§ **Assigned task**
The required output is every line from the one with "um nicht zu" through the final line of the data below, unchanged.
==== Extracted records ====
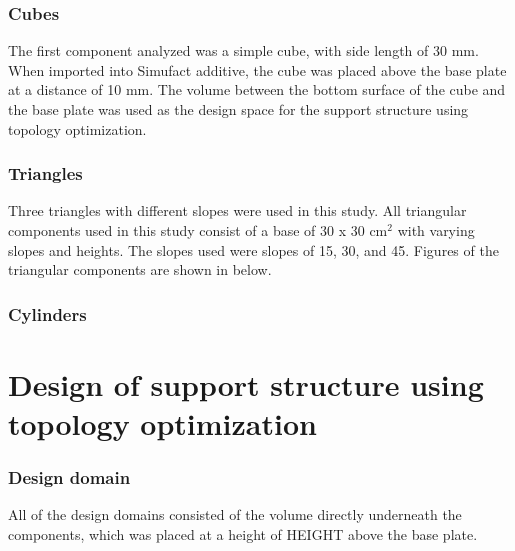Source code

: \documentclass{article}
\begin{document}
\subsubsection{Cubes}

The first component analyzed was a simple cube, with side length of 30 mm. When imported into Simufact additive, the cube was placed above the base plate at a distance of 10 mm. The volume between the bottom surface of the cube and the base plate was used as the design space for the support structure using topology optimization.


\subsubsection{Triangles}

Three triangles with different slopes were used in this study. All triangular components used in this study consist of a base of 30 x 30 cm$^{2}$ with varying slopes and heights. The slopes used were slopes of 15\degree, 30\degree, and 45\degree. Figures of the triangular components are shown in  below.


\subsubsection{Cylinders}


\section{Design of support structure using topology optimization}



\subsubsection{Design domain}


All of the design domains consisted of the volume directly underneath the components, which was
placed at a height of HEIGHT above the base plate.
\end{document}
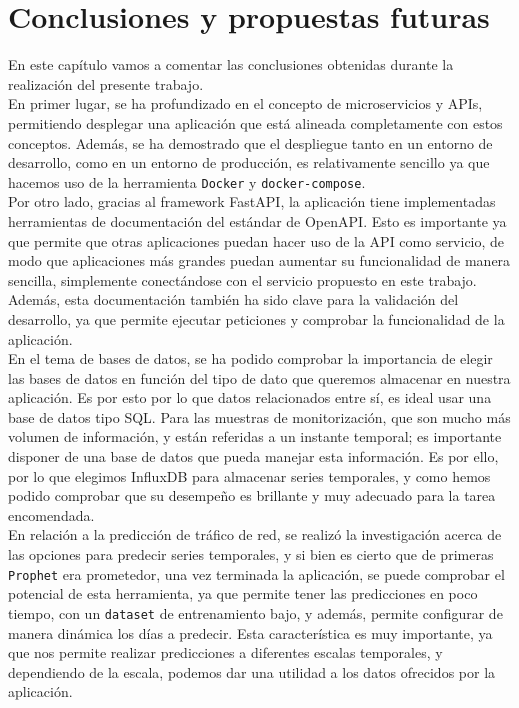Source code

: \documentclass[a4paper, oneside, 12pt]{book}
\begin{document}
	\pagebreak
	
	\chapter{Conclusiones y propuestas futuras}
	
	\noindent En este capítulo vamos a comentar las conclusiones obtenidas durante la realización del presente trabajo. \\
	
	\noindent En primer lugar, se ha profundizado en el concepto de microservicios y APIs, permitiendo desplegar una aplicación que está alineada completamente con estos conceptos. Además, se ha demostrado que el despliegue tanto en un entorno de desarrollo, como en un entorno de producción, es relativamente sencillo ya que hacemos uso de la herramienta \texttt{Docker} y \texttt{docker-compose}. \\
	
	\noindent Por otro lado, gracias al framework FastAPI, la aplicación tiene implementadas herramientas de documentación del estándar de OpenAPI. Esto es importante ya que permite que otras aplicaciones puedan hacer uso de la API como servicio, de modo que aplicaciones más grandes puedan aumentar su funcionalidad de manera sencilla, simplemente conectándose con el servicio propuesto en este trabajo. Además, esta documentación también ha sido clave para la validación del desarrollo, ya que permite ejecutar peticiones y comprobar la funcionalidad de la aplicación. \\

	\noindent En el tema de bases de datos, se ha podido comprobar la importancia de elegir las bases de datos en función del tipo de dato que queremos almacenar en nuestra aplicación. Es por esto por lo que datos relacionados entre sí, es ideal usar una base de datos tipo SQL. Para las muestras de monitorización, que son mucho más volumen de información, y están referidas a un instante temporal; es importante disponer de una base de datos que pueda manejar esta información. Es por ello, por lo que elegimos InfluxDB para almacenar series temporales, y como hemos podido comprobar que su desempeño es brillante y muy adecuado para la tarea encomendada. \\
	
	\noindent En relación a la predicción de tráfico de red, se realizó la investigación acerca de las opciones para predecir series temporales, y si bien es cierto que de primeras \texttt{Prophet} era prometedor, una vez terminada la aplicación, se puede comprobar el potencial de esta herramienta, ya que permite tener las predicciones en poco tiempo, con un \texttt{dataset} de entrenamiento bajo, y además, permite configurar de manera dinámica los días a predecir. Esta característica es muy importante, ya que nos permite realizar predicciones a diferentes escalas temporales, y dependiendo de la escala, podemos dar una utilidad a los datos ofrecidos por la aplicación. \\
	
\end{document}
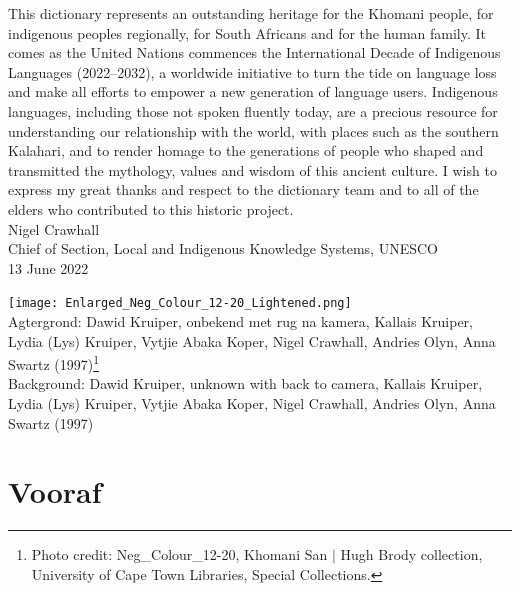 This dictionary represents an outstanding heritage for the
\textipa{\textdoublebarpipe}Khomani people, for indigenous peoples
regionally, for South Africans and for the human family. It comes as
the United Nations commences the International Decade of Indigenous
Languages (2022--2032), a worldwide initiative to turn the tide on
language loss and make all efforts to empower a new generation of
language users. Indigenous languages, including those not spoken
fluently today, are a precious resource for understanding our
relationship with the world, with places such as the southern
Kalahari, and to render homage to the generations of people who shaped
and transmitted the mythology, values and wisdom of this ancient
culture. I wish to express my great thanks and respect to the
dictionary team and to all of the elders who contributed to this
historic project.\\

Nigel Crawhall\\[1em]

Chief of Section, Local and Indigenous Knowledge Systems,
UNESCO\\[1em]

13 June 2022

\vfill
\begin{center}
    \texttt{[image: Enlarged\_Neg\_Colour\_12-20\_Lightened.png]}\\
    Agtergrond: Dawid Kruiper, onbekend met rug na kamera, Kallais
    Kruiper, Lydia (Lys) Kruiper, Vytjie \textipa{\textvertline}Abaka
    Koper, Nigel Crawhall, Andries Olyn, Anna Swartz
    (1997)\footnote{\label{nc}Photo credit: Neg\_Colour\_12-20,
    \textipa{\textdoublebarpipe}Khomani San $|$ Hugh Brody collection, University of Cape Town
    Libraries, Special Collections.}\\
Background: Dawid Kruiper, unknown with back to camera, Kallais
    Kruiper, Lydia (Lys) Kruiper, Vytjie \textipa{\textvertline}Abaka
    Koper, Nigel Crawhall, Andries Olyn, Anna Swartz
    (1997)
\end{center}


\newpage


\markboth{}{}
\section{Vooraf}
\markboth{}{}

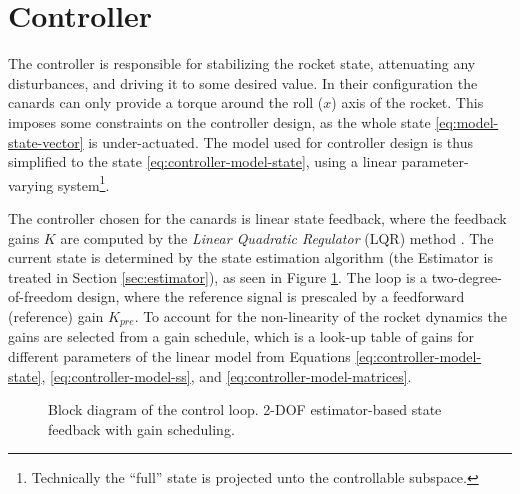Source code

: \section{Controller}
The controller is responsible for stabilizing the rocket state, attenuating any disturbances, and driving it to some desired value.
In their configuration the canards can only provide a torque around the roll ($x$) axis of the rocket.
This imposes some constraints on the controller design, as the whole state \ref{eq:model-state-vector} is under-actuated.
The model used for controller design is thus simplified to the state \ref{eq:controller-model-state}, using a linear parameter-varying system\footnote{Technically the ``full'' state is projected unto the controllable subspace.}.

The controller chosen for the canards is linear state feedback, where the feedback gains $K$ are computed by the \textit{Linear Quadratic Regulator} (LQR) method \cite{werner2021, werner2021b}.
The current state is determined by the state estimation algorithm (the Estimator is treated in Section \ref{sec:estimator}), as seen in Figure \ref{fig:controller-loop}.
The loop is a two-degree-of-freedom design, where the reference signal is prescaled by a feedforward (reference) gain $K_{pre}$.
To account for the non-linearity of the rocket dynamics the gains are selected from a gain schedule, which is a look-up table of gains for different parameters of the linear model from Equations \ref{eq:controller-model-state}, 
\ref{eq:controller-model-ss}, and \ref{eq:controller-model-matrices}. 

\begin{figure}[ht]
    \centering
    \resizebox{0.8\textwidth}{!}{
    }
    \caption[Block diagram of the control loop]{Block diagram of the control loop. 2-DOF estimator-based state feedback \cite{werner2021} with gain scheduling.}
    \label{fig:controller-loop}
\end{figure}

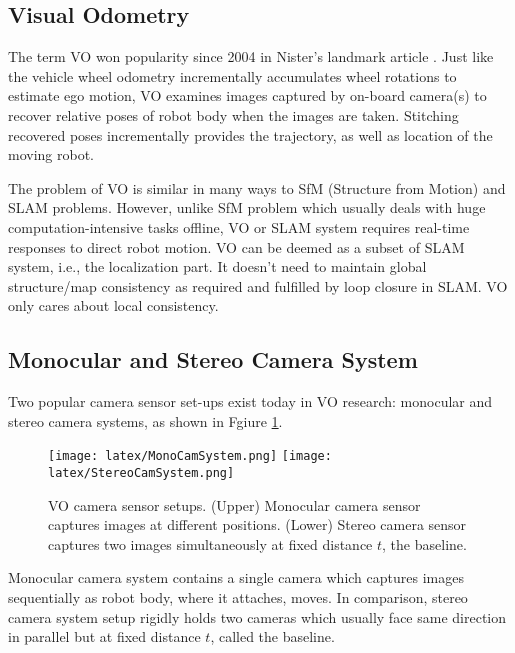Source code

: \documentclass[10pt,twocolumn,letterpaper]{article}
\begin{document}
\subsection{Visual Odometry}

The term VO won popularity since 2004 in Nister's landmark article \cite{Nistr2004VisualO}. Just like the vehicle wheel odometry incrementally accumulates wheel rotations to estimate ego motion, VO examines images captured by on-board camera(s) to recover relative poses of robot body when the images are taken. Stitching recovered poses incrementally provides the trajectory, as well as location of the moving robot. 

The problem of VO is similar in many ways to SfM (Structure from Motion) and SLAM problems. However, unlike SfM problem which usually deals with huge computation-intensive tasks offline, VO or SLAM system requires real-time responses to direct robot motion. VO can be deemed as a subset of SLAM system, i.e., the localization part. It doesn't need to maintain global structure/map consistency as required and fulfilled by loop closure in SLAM. VO only cares about local consistency.

\subsection{Monocular and Stereo Camera System}

Two popular camera sensor set-ups exist today in VO research: monocular and stereo camera systems, as shown in Fgiure \ref{fig:VOSensorSetup}.


\begin{figure}[t]
\centering
\texttt{[image: latex/MonoCamSystem.png]} 
\texttt{[image: latex/StereoCamSystem.png]}

\caption{VO camera sensor setups. (Upper) Monocular camera sensor captures images at different positions. (Lower) Stereo camera sensor captures two images simultaneously at fixed distance $t$, the baseline.}
\label{fig:VOSensorSetup}
\end{figure}
 
Monocular camera system contains a single camera which captures images sequentially as robot body, where it attaches, moves. In comparison, stereo camera system setup rigidly holds two cameras which usually face same direction in parallel but at fixed distance $t$, called the baseline. 
\end{document}

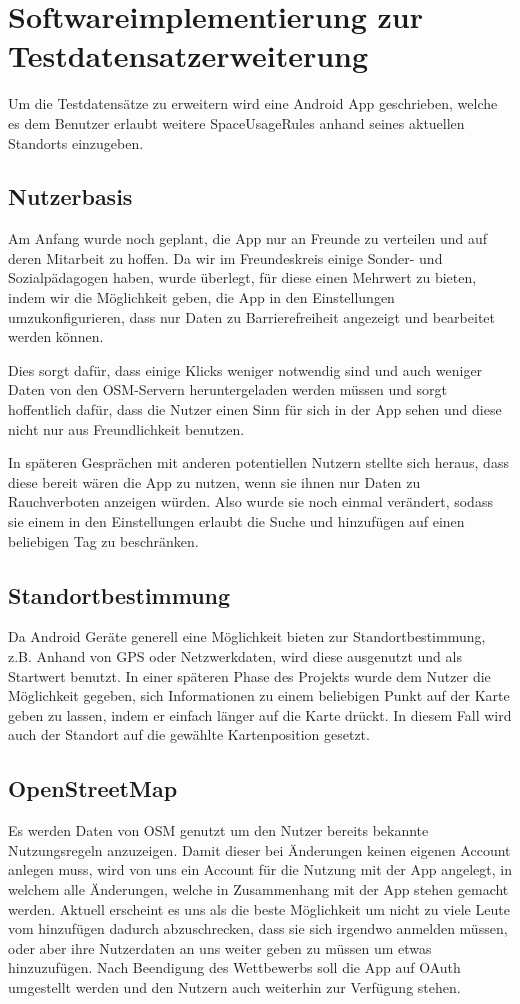 \section{Softwareimplementierung zur Testdatensatzerweiterung}
\label{sec:HelferApp}
Um die Testdatensätze zu erweitern wird eine Android App geschrieben, welche es dem
Benutzer erlaubt weitere SpaceUsageRules anhand seines aktuellen Standorts einzugeben.

\subsection{Nutzerbasis}
Am Anfang wurde noch geplant, die App nur an Freunde zu verteilen und auf deren Mitarbeit zu hoffen.
Da wir im Freundeskreis einige Sonder- und Sozialpädagogen haben, wurde überlegt, für diese einen Mehrwert zu bieten,
indem wir die Möglichkeit geben, die App in den Einstellungen umzukonfigurieren, dass nur Daten zu Barrierefreiheit 
angezeigt und bearbeitet werden können.

Dies sorgt dafür, dass einige Klicks weniger notwendig sind und auch weniger Daten von den OSM-Servern heruntergeladen werden müssen
und sorgt hoffentlich dafür, dass die Nutzer einen Sinn für sich in der App sehen und diese nicht nur aus Freundlichkeit benutzen.

In späteren Gesprächen mit anderen potentiellen Nutzern stellte sich heraus, dass diese bereit wären die App zu nutzen,
wenn sie ihnen nur Daten zu Rauchverboten anzeigen würden.
Also wurde sie noch einmal verändert, sodass sie einem in den Einstellungen erlaubt die Suche und hinzufügen auf einen beliebigen Tag zu beschränken.

\subsection{Standortbestimmung}
Da Android Geräte generell eine Möglichkeit bieten zur Standortbestimmung, z.B. Anhand von GPS oder Netzwerkdaten,
wird diese ausgenutzt und als Startwert benutzt.
In einer späteren Phase des Projekts wurde dem Nutzer die Möglichkeit gegeben, sich Informationen zu einem beliebigen Punkt auf der Karte geben zu lassen,
indem er einfach länger auf die Karte drückt. In diesem Fall wird auch der Standort auf die gewählte Kartenposition gesetzt.

\subsection{OpenStreetMap}
Es werden Daten von OSM genutzt um den Nutzer bereits bekannte Nutzungsregeln anzuzeigen.
Damit dieser bei Änderungen keinen eigenen Account anlegen muss, wird von uns ein Account für die Nutzung mit der App angelegt,
in welchem alle Änderungen, welche in Zusammenhang mit der App stehen gemacht werden.
Aktuell erscheint es uns als die beste Möglichkeit
um nicht zu viele Leute vom hinzufügen dadurch abzuschrecken, dass sie sich irgendwo anmelden müssen,
oder aber ihre Nutzerdaten an uns weiter geben zu müssen um etwas hinzuzufügen.
Nach Beendigung des Wettbewerbs soll die App auf OAuth umgestellt werden und den Nutzern auch weiterhin zur Verfügung stehen.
====
§ **Task response**
um nicht zu viele Leute vom hinzufügen dadurch abzuschrecken, dass sie sich irgendwo anmelden müssen,
oder aber ihre Nutzerdaten an uns weiter geben zu müssen um etwas hinzuzufügen.
Nach Beendigung des Wettbewerbs soll die App auf OAuth umgestellt werden und den Nutzern auch weiterhin zur Verfügung stehen.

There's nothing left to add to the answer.